When the Senate President, Senator Ahmad Lawan, wakes up in the future to look at the history books, his name will be written in infamy. Reason being that at a time the country was drunken with violence and looked for good leadership to take momentous decisions, members of the National Assembly which he led, had inverted reasoning as they buried their heads in obloquy and insouciant irresponsibility. 

The case of the Senate President is particularly goring because he is too superficial in cogitation to understand how desperately Nigeria needs help. Days prior, before the vote on the Electoral Act (Amendment) Bill, 2021, whose major beef was the electronic transmission of election results, Lawan complained bitterly that his phone was swamped with 900 SMS in one day. What absolute flapdoodle and indecorous psychobabble from a guy whose bills are paid by the very voters he is leading his team at the National Assembly to castrate with premeditated deceit. 

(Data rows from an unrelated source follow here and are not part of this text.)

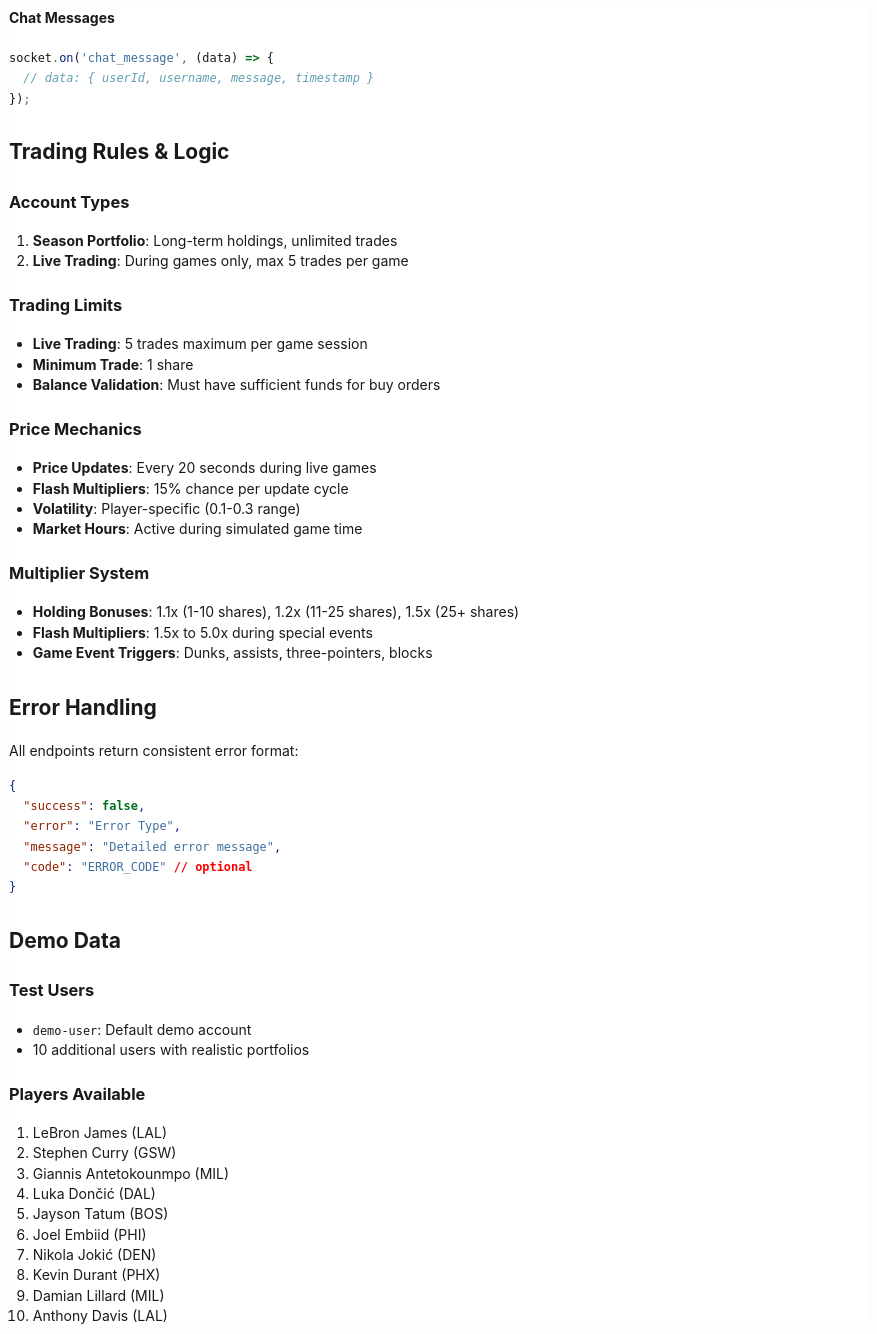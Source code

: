 #### Chat Messages
```javascript
socket.on('chat_message', (data) => {
  // data: { userId, username, message, timestamp }
});
```

## Trading Rules & Logic

### Account Types
1. **Season Portfolio**: Long-term holdings, unlimited trades
2. **Live Trading**: During games only, max 5 trades per game

### Trading Limits
- **Live Trading**: 5 trades maximum per game session
- **Minimum Trade**: 1 share
- **Balance Validation**: Must have sufficient funds for buy orders

### Price Mechanics
- **Price Updates**: Every 20 seconds during live games
- **Flash Multipliers**: 15% chance per update cycle
- **Volatility**: Player-specific (0.1-0.3 range)
- **Market Hours**: Active during simulated game time

### Multiplier System
- **Holding Bonuses**: 1.1x (1-10 shares), 1.2x (11-25 shares), 1.5x (25+ shares)
- **Flash Multipliers**: 1.5x to 5.0x during special events
- **Game Event Triggers**: Dunks, assists, three-pointers, blocks

## Error Handling

All endpoints return consistent error format:
```json
{
  "success": false,
  "error": "Error Type",
  "message": "Detailed error message",
  "code": "ERROR_CODE" // optional
}
```

## Demo Data

### Test Users
- `demo-user`: Default demo account
- 10 additional users with realistic portfolios

### Players Available
1. LeBron James (LAL)
2. Stephen Curry (GSW)
3. Giannis Antetokounmpo (MIL)
4. Luka Dončić (DAL)
5. Jayson Tatum (BOS)
6. Joel Embiid (PHI)
7. Nikola Jokić (DEN)
8. Kevin Durant (PHX)
9. Damian Lillard (MIL)
10. Anthony Davis (LAL)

They still managed to flash a smile to wish away that moment of national embarrassment oozing out on the floor of the National Assembly, explaining that the process may be revisited in the future to enrich the Act as development unfolds. They couldn’t also reason that the show of shame which some Nigerians had prayed shouldn’t happen, in order to redeem some of the Senators of their last shred of humanity, could throw the country in such a spiral that even that future they envisaged might not show up at all. 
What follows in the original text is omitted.